* **What is required**:
Skipping the images, transcribe each record below as it is.

Stored data

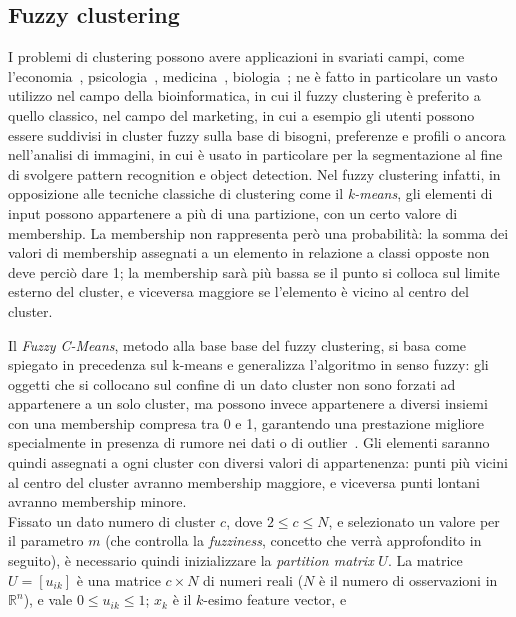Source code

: \documentclass[oneside, openany]{book}
\begin{document}
	\subsection{Fuzzy clustering}
		I problemi di clustering possono avere applicazioni in svariati campi, come l'economia~\cite{bib:economy}, psicologia~\cite{bib:psychology}, medicina~\cite{bib:medicine, bib:medicine2}, biologia~\cite{bib:biology,bib:biology2}; ne è fatto in particolare un vasto utilizzo nel campo della bioinformatica, in cui il fuzzy clustering è preferito a quello classico, nel campo del marketing, in cui a esempio gli utenti possono essere suddivisi in cluster fuzzy sulla base di bisogni, preferenze e profili o ancora nell'analisi di immagini, in cui è usato in particolare per la segmentazione al fine di svolgere pattern recognition e object detection.
		Nel fuzzy clustering infatti, in opposizione alle tecniche classiche di clustering come il \textit{k-means}, gli elementi di input possono appartenere a più di una partizione, con un certo valore di membership. La membership non rappresenta però una probabilità: la somma dei valori di membership assegnati a un elemento in relazione a classi opposte non deve perciò dare 1; la membership sarà più bassa se il punto si colloca sul limite esterno del cluster, e viceversa maggiore se l'elemento è vicino al centro del cluster.
		
		Il \textit{Fuzzy C-Means}, metodo alla base base del fuzzy clustering, si basa come spiegato in precedenza sul k-means e generalizza l'algoritmo in senso fuzzy: gli oggetti che si collocano sul confine di un dato cluster non sono forzati ad appartenere a un solo cluster, ma possono invece appartenere a diversi insiemi con una membership compresa tra 0 e 1, garantendo una prestazione migliore specialmente in presenza di rumore nei dati o di outlier~\cite{bib:kmvfcm}.
		Gli elementi saranno quindi assegnati a ogni cluster con diversi valori di appartenenza: punti più vicini al centro del cluster avranno membership maggiore, e viceversa punti lontani avranno membership minore.\\
		Fissato un dato numero di cluster $c$, dove $2\leq c \le N$,  e selezionato un valore per il parametro $m$ (che controlla la \textit{fuzziness}, concetto che verrà approfondito in seguito), è necessario quindi inizializzare la \textit{partition matrix} $U$. La matrice $U=[u_{ik}]$ è una matrice $c\times N$ di numeri reali ($N$ è il numero di osservazioni in $\mathbb R^n$), e vale $0\leq u_{ik}\leq 1$; $x_k$ è il $k$-esimo feature vector, e
	
\end{document}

* **Answer box**:
Source code

: \documentclass[oneside, openany]{book}
\begin{document}
	\subsection{Fuzzy clustering}
		I problemi di clustering possono avere applicazioni in svariati campi, come l'economia~\cite{bib:economy}, psicologia~\cite{bib:psychology}, medicina~\cite{bib:medicine, bib:medicine2}, biologia~\cite{bib:biology,bib:biology2}; ne è fatto in particolare un vasto utilizzo nel campo della bioinformatica, in cui il fuzzy clustering è preferito a quello classico, nel campo del marketing, in cui a esempio gli utenti possono essere suddivisi in cluster fuzzy sulla base di bisogni, preferenze e profili o ancora nell'analisi di immagini, in cui è usato in particolare per la segmentazione al fine di svolgere pattern recognition e object detection.
		Nel fuzzy clustering infatti, in opposizione alle tecniche classiche di clustering come il \textit{k-means}, gli elementi di input possono appartenere a più di una partizione, con un certo valore di membership. La membership non rappresenta però una probabilità: la somma dei valori di membership assegnati a un elemento in relazione a classi opposte non deve perciò dare 1; la membership sarà più bassa se il punto si colloca sul limite esterno del cluster, e viceversa maggiore se l'elemento è vicino al centro del cluster.
		
		Il \textit{Fuzzy C-Means}, metodo alla base base del fuzzy clustering, si basa come spiegato in precedenza sul k-means e generalizza l'algoritmo in senso fuzzy: gli oggetti che si collocano sul confine di un dato cluster non sono forzati ad appartenere a un solo cluster, ma possono invece appartenere a diversi insiemi con una membership compresa tra 0 e 1, garantendo una prestazione migliore specialmente in presenza di rumore nei dati o di outlier~\cite{bib:kmvfcm}.
		Gli elementi saranno quindi assegnati a ogni cluster con diversi valori di appartenenza: punti più vicini al centro del cluster avranno membership maggiore, e viceversa punti lontani avranno membership minore.\\
		Fissato un dato numero di cluster $c$, dove $2\leq c \le N$,  e selezionato un valore per il parametro $m$ (che controlla la \textit{fuzziness}, concetto che verrà approfondito in seguito), è necessario quindi inizializzare la \textit{partition matrix} $U$. La matrice $U=[u_{ik}]$ è una matrice $c\times N$ di numeri reali ($N$ è il numero di osservazioni in $\mathbb R^n$), e vale $0\leq u_{ik}\leq 1$; $x_k$ è il $k$-esimo feature vector, e
	
\end{document}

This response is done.